• [What is being asked] Reproduce the entries below exactly, but only from the line containing "### abemaTV 240P 視聴用の M3Uリストです。" to the line containing "私のWEBサイトはコチラです。<br/>", inclusive.

• [Excerpted data]
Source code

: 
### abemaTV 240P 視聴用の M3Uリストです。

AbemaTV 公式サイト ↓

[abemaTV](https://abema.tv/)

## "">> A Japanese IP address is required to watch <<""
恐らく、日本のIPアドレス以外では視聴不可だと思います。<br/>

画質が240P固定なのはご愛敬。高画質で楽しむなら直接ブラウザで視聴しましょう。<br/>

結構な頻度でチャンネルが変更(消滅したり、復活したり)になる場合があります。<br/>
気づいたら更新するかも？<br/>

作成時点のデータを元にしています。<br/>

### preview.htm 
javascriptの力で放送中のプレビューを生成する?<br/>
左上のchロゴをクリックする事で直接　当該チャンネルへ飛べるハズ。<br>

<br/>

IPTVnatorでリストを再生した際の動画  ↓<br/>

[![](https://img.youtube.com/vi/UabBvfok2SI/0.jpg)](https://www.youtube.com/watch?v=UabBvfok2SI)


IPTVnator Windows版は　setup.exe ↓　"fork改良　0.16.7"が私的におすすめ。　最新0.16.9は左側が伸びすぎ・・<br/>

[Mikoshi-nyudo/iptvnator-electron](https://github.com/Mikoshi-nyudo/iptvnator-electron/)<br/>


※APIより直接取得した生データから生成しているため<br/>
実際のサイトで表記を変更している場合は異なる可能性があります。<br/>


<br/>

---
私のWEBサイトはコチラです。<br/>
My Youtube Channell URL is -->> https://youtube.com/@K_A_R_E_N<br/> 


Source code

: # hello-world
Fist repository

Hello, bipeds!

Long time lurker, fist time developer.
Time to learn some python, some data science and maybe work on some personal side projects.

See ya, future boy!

• [Exercise output]
### abemaTV 240P 視聴用の M3Uリストです。

AbemaTV 公式サイト ↓

[abemaTV](https://abema.tv/)

## "">> A Japanese IP address is required to watch <<""
恐らく、日本のIPアドレス以外では視聴不可だと思います。<br/>

画質が240P固定なのはご愛敬。高画質で楽しむなら直接ブラウザで視聴しましょう。<br/>

結構な頻度でチャンネルが変更(消滅したり、復活したり)になる場合があります。<br/>
気づいたら更新するかも？<br/>

作成時点のデータを元にしています。<br/>

### preview.htm 
javascriptの力で放送中のプレビューを生成する?<br/>
左上のchロゴをクリックする事で直接　当該チャンネルへ飛べるハズ。<br>

<br/>

IPTVnatorでリストを再生した際の動画  ↓<br/>

[![](https://img.youtube.com/vi/UabBvfok2SI/0.jpg)](https://www.youtube.com/watch?v=UabBvfok2SI)


IPTVnator Windows版は　setup.exe ↓　"fork改良　0.16.7"が私的におすすめ。　最新0.16.9は左側が伸びすぎ・・<br/>

[Mikoshi-nyudo/iptvnator-electron](https://github.com/Mikoshi-nyudo/iptvnator-electron/)<br/>


※APIより直接取得した生データから生成しているため<br/>
実際のサイトで表記を変更している場合は異なる可能性があります。<br/>


<br/>

---
私のWEBサイトはコチラです。<br/>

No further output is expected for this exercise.